Washington — The Supreme Court on Monday agreed to consider Virginia's plea to reinstate the life-without-parole sentence of a man who as a teenager participated in sniper shootings that terrorized the Washington, D.C., region in 2002.
Lee Boyd Malvo was 17 when he and John Allen Muhammad fatally shot 10 people in Maryland, Virginia and Washington.
Malvo was sentenced to life-without-parole in 2003, and Muhammad was sentenced to death and was executed in 2009. But a subsequent Supreme Court ruling in 2012 ruled that mandatory life sentences without the possibility of parole were unconstitutional for those under 18.
Malvo was sentenced to four life terms for crimes he committed in Virginia. A federal court in Richmond ruled last year that while Malvo's life-without-parole sentences were legal when they were imposed, he deserved new sentencing because of the Supreme Court ruling in 2012.
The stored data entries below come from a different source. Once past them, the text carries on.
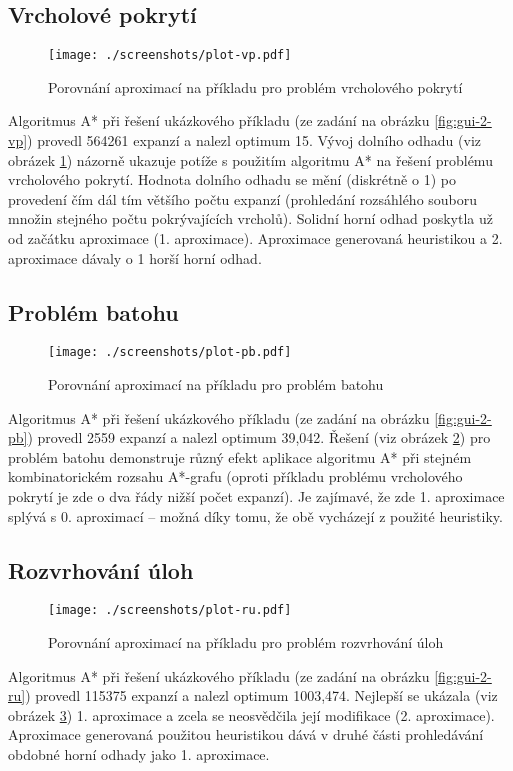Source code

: \documentclass[12pt,notitlepage,fleqn]{report} %
\theoremstyle{definition}
\begin{document}
\subsection{Vrcholové pokrytí}
\begin{figure}[h]
 \centering
 \texttt{[image: ./screenshots/plot-vp.pdf]}
 \caption{Porovnání aproximací na příkladu pro problém vrcholového pokrytí}
 \label{fig:plot-vp}
\end{figure}
Algoritmus A* při řešení ukázkového příkladu (ze zadání na obrázku \ref{fig:gui-2-vp}) provedl 564261 expanzí a nalezl optimum 15.
Vývoj dolního odhadu (viz obrázek \ref{fig:plot-vp}) názorně ukazuje potíže s použitím algoritmu A* na řešení problému vrcholového pokrytí. Hodnota dolního odhadu se mění (diskrétně o 1) po provedení čím dál tím většího počtu expanzí (prohledání rozsáhlého souboru množin stejného počtu pokrývajících vrcholů). Solidní horní odhad poskytla už od začátku  aproximace (1. aproximace). Aproximace generovaná heuristikou a 2. aproximace dávaly o 1 horší horní odhad.

\subsection{Problém batohu}
\begin{figure}[!]
 \centering
 \texttt{[image: ./screenshots/plot-pb.pdf]}
 \caption{Porovnání aproximací na příkladu pro problém batohu}
 \label{fig:plot-pb}
\end{figure}
Algoritmus A* při řešení ukázkového příkladu (ze zadání na obrázku \ref{fig:gui-2-pb}) provedl 2559 expanzí a nalezl optimum 39,042.
Řešení (viz obrázek \ref{fig:plot-pb}) pro problém batohu demonstruje různý efekt aplikace algoritmu A* při stejném kombinatorickém rozsahu A*-grafu (oproti příkladu problému vrcholového pokrytí je zde o dva řády nižší počet expanzí). Je zajímavé, že zde 1. aproximace splývá s 0. aproximací -- možná díky tomu, že obě vycházejí z použité heuristiky.

\subsection{Rozvrhování úloh}
\begin{figure}[h]
 \centering
 \texttt{[image: ./screenshots/plot-ru.pdf]}
 \caption{Porovnání aproximací na příkladu pro problém rozvrhování úloh}
 \label{fig:plot-ru}
\end{figure}
Algoritmus A* při řešení ukázkového příkladu (ze zadání na obrázku \ref{fig:gui-2-ru}) provedl 115375 expanzí a nalezl optimum 1003,474.
Nejlepší se ukázala (viz obrázek \ref{fig:plot-ru}) 1. aproximace a zcela se neosvědčila její modifikace (2. aproximace). Aproximace generovaná použitou heuristikou dává v druhé části prohledávání obdobné horní odhady jako 1. aproximace.
\end{document}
The appeals court judges said a resentencing would determine whether Malvo qualifies as "one of the rare juvenile offenders" who can be sentenced to life without the possibility of parole because his "crimes reflect permanent incorrigibility." They said if his crimes instead "reflect the transient immaturity of youth" he's entitled to a sentence short of life without parole.
The Supreme Court will review that decision. As is typical, the justices did not make any comment in agreeing to hear the case, which likely will be heard in the fall.
Regardless of what the Supreme Court decides, Malvo isn't getting out of prison anytime soon. He isn't currently getting a new sentencing hearing in Maryland, where he struck a plea deal and was sentenced to six life-without-parole prison terms for shootings that took place in that state.
A judge previously ruled that Malvo would not get new sentencing hearings in Maryland. Malvo has appealed.
Malvo has been serving his sentences at Red Onion State Prison in Pound, Virginia.
Malvo and his mentor Muhammad, who was 41, shot people as they pumped gas, loaded packages into their cars and went about their everyday business during a three-week period.